The UW men's varsity eight won the gold medal at the 1936 Summer Olympics in Berlin. This feat is further detailed in Daniel James Brown's novel The Boys in the Boat, which includes information about the team's use of Pocock shells built in the ASUW Shell House.

=== UW Canoe House ===
In 1949, the UW crew team transferred its operations to the newly built Conibear Shellhouse. The ASUW Shell House became the Canoe House after renovations to the interior. George and Cora Leis operated the canoe rental space until 1956; it remained a rental option for UW affiliates until 1972.

The Washington Yacht Club, UW's Student-run Sailing Club, was established in 1948 and has used part of the Shell House as a storage space for the last 73 years.

In 1958, the Lake Washington Rowing Club began using the Canoe House to store its boats.

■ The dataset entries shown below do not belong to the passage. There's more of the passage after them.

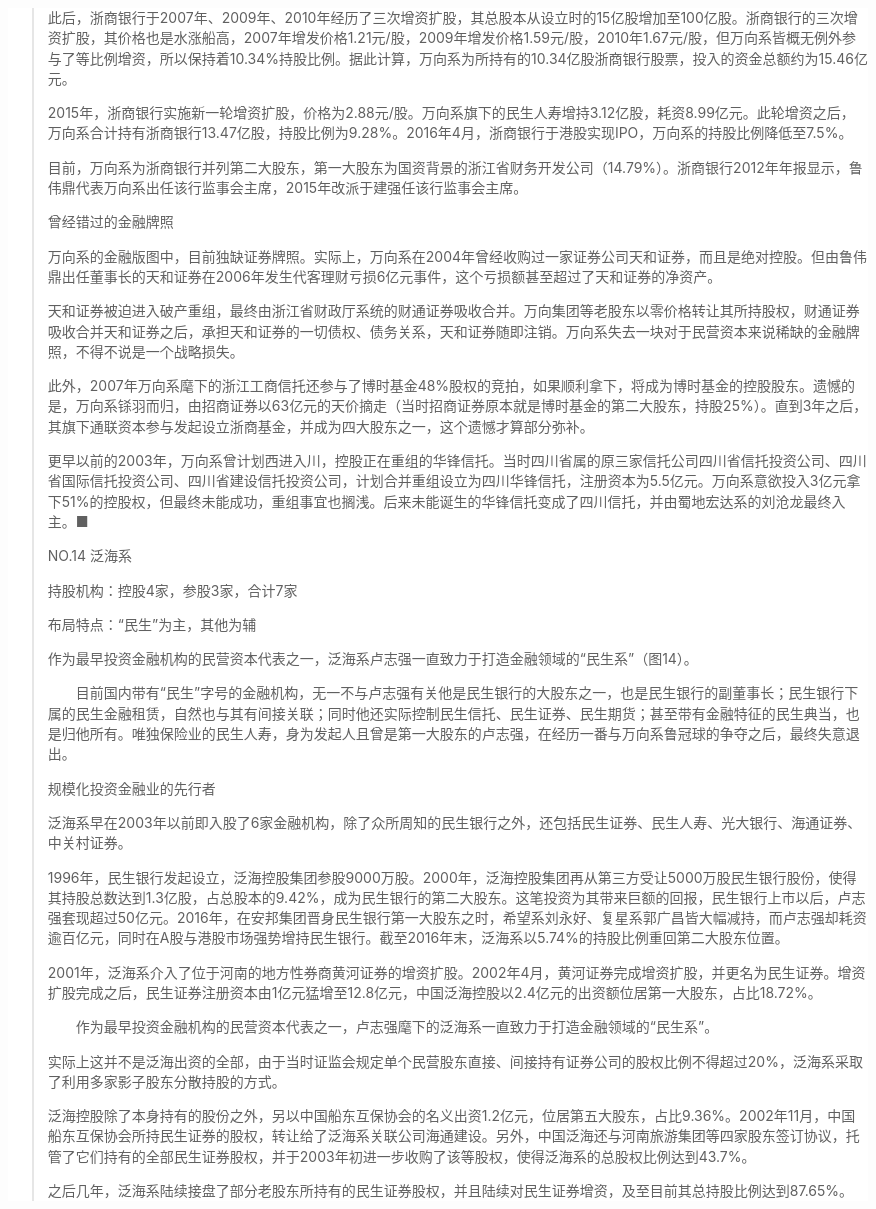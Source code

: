 > 此后，浙商银行于2007年、2009年、2010年经历了三次增资扩股，其总股本从设立时的15亿股增加至100亿股。浙商银行的三次增资扩股，其价格也是水涨船高，2007年增发价格1.21元/股，2009年增发价格1.59元/股，2010年1.67元/股，但万向系皆概无例外参与了等比例增资，所以保持着10.34%持股比例。据此计算，万向系为所持有的10.34亿股浙商银行股票，投入的资金总额约为15.46亿元。
> 
> 2015年，浙商银行实施新一轮增资扩股，价格为2.88元/股。万向系旗下的民生人寿增持3.12亿股，耗资8.99亿元。此轮增资之后，万向系合计持有浙商银行13.47亿股，持股比例为9.28%。2016年4月，浙商银行于港股实现IPO，万向系的持股比例降低至7.5%。
> 
> 目前，万向系为浙商银行并列第二大股东，第一大股东为国资背景的浙江省财务开发公司（14.79%）。浙商银行2012年年报显示，鲁伟鼎代表万向系出任该行监事会主席，2015年改派于建强任该行监事会主席。
> 
> 曾经错过的金融牌照
> 
> 万向系的金融版图中，目前独缺证券牌照。实际上，万向系在2004年曾经收购过一家证券公司天和证券，而且是绝对控股。但由鲁伟鼎出任董事长的天和证券在2006年发生代客理财亏损6亿元事件，这个亏损额甚至超过了天和证券的净资产。
> 
> 天和证券被迫进入破产重组，最终由浙江省财政厅系统的财通证券吸收合并。万向集团等老股东以零价格转让其所持股权，财通证券吸收合并天和证券之后，承担天和证券的一切债权、债务关系，天和证券随即注销。万向系失去一块对于民营资本来说稀缺的金融牌照，不得不说是一个战略损失。
> 
> 此外，2007年万向系麾下的浙江工商信托还参与了博时基金48%股权的竞拍，如果顺利拿下，将成为博时基金的控股股东。遗憾的是，万向系铩羽而归，由招商证券以63亿元的天价摘走（当时招商证券原本就是博时基金的第二大股东，持股25%）。直到3年之后，其旗下通联资本参与发起设立浙商基金，并成为四大股东之一，这个遗憾才算部分弥补。
> 
> 更早以前的2003年，万向系曾计划西进入川，控股正在重组的华锋信托。当时四川省属的原三家信托公司四川省信托投资公司、四川省国际信托投资公司、四川省建设信托投资公司，计划合并重组设立为四川华锋信托，注册资本为5.5亿元。万向系意欲投入3亿元拿下51%的控股权，但最终未能成功，重组事宜也搁浅。后来未能诞生的华锋信托变成了四川信托，并由蜀地宏达系的刘沧龙最终入主。■
> 
> NO.14 泛海系
> 
> 持股机构：控股4家，参股3家，合计7家
> 
> 布局特点：“民生”为主，其他为辅
> 
> 作为最早投资金融机构的民营资本代表之一，泛海系卢志强一直致力于打造金融领域的“民生系”（图14）。
> 
> 
>   
> 
> 
> 　　目前国内带有“民生”字号的金融机构，无一不与卢志强有关他是民生银行的大股东之一，也是民生银行的副董事长；民生银行下属的民生金融租赁，自然也与其有间接关联；同时他还实际控制民生信托、民生证券、民生期货；甚至带有金融特征的民生典当，也是归他所有。唯独保险业的民生人寿，身为发起人且曾是第一大股东的卢志强，在经历一番与万向系鲁冠球的争夺之后，最终失意退出。
> 
> 规模化投资金融业的先行者
> 
> 泛海系早在2003年以前即入股了6家金融机构，除了众所周知的民生银行之外，还包括民生证券、民生人寿、光大银行、海通证券、中关村证券。
> 
> 1996年，民生银行发起设立，泛海控股集团参股9000万股。2000年，泛海控股集团再从第三方受让5000万股民生银行股份，使得其持股总数达到1.3亿股，占总股本的9.42%，成为民生银行的第二大股东。这笔投资为其带来巨额的回报，民生银行上市以后，卢志强套现超过50亿元。2016年，在安邦集团晋身民生银行第一大股东之时，希望系刘永好、复星系郭广昌皆大幅减持，而卢志强却耗资逾百亿元，同时在A股与港股市场强势增持民生银行。截至2016年末，泛海系以5.74%的持股比例重回第二大股东位置。
> 
> 2001年，泛海系介入了位于河南的地方性券商黄河证券的增资扩股。2002年4月，黄河证券完成增资扩股，并更名为民生证券。增资扩股完成之后，民生证券注册资本由1亿元猛增至12.8亿元，中国泛海控股以2.4亿元的出资额位居第一大股东，占比18.72%。
> 
> 
>   
> 
> 
> 　　作为最早投资金融机构的民营资本代表之一，卢志强麾下的泛海系一直致力于打造金融领域的“民生系”。
> 
> 实际上这并不是泛海出资的全部，由于当时证监会规定单个民营股东直接、间接持有证券公司的股权比例不得超过20%，泛海系采取了利用多家影子股东分散持股的方式。
> 
> 泛海控股除了本身持有的股份之外，另以中国船东互保协会的名义出资1.2亿元，位居第五大股东，占比9.36%。2002年11月，中国船东互保协会所持民生证券的股权，转让给了泛海系关联公司海通建设。另外，中国泛海还与河南旅游集团等四家股东签订协议，托管了它们持有的全部民生证券股权，并于2003年初进一步收购了该等股权，使得泛海系的总股权比例达到43.7%。
> 
> 之后几年，泛海系陆续接盘了部分老股东所持有的民生证券股权，并且陆续对民生证券增资，及至目前其总持股比例达到87.65%。
>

Six years later, George Pocock relocated his business off campus, and in 1969, the newly revived UW women's rowing program took over the Shell House.

In 2018, the ASUW Shell House was designated as a landmark by Seattle's Landmarks Preservation Board. It was also listed on the National Register of Historic Places in 1975. It was the first Seattle Landmark on the University of Washington Campus.

After canoe rentals transferred to the Waterfront Activities Center in 1976, the building was left dormant and unused. It wasn't until the release of The Boys in the Boat and a campaign by the University's Recreation department in 2018 that the Shell House became recognized by the public for its rich history. UW currently offers "Boys of '36" tours of both the ASUW Shell House and the Conibear Shellhouse.

The University set in motion its efforts to renovate the ASUW Shell House by 2021 and "bring long overdue attention to [the] entire waterfront."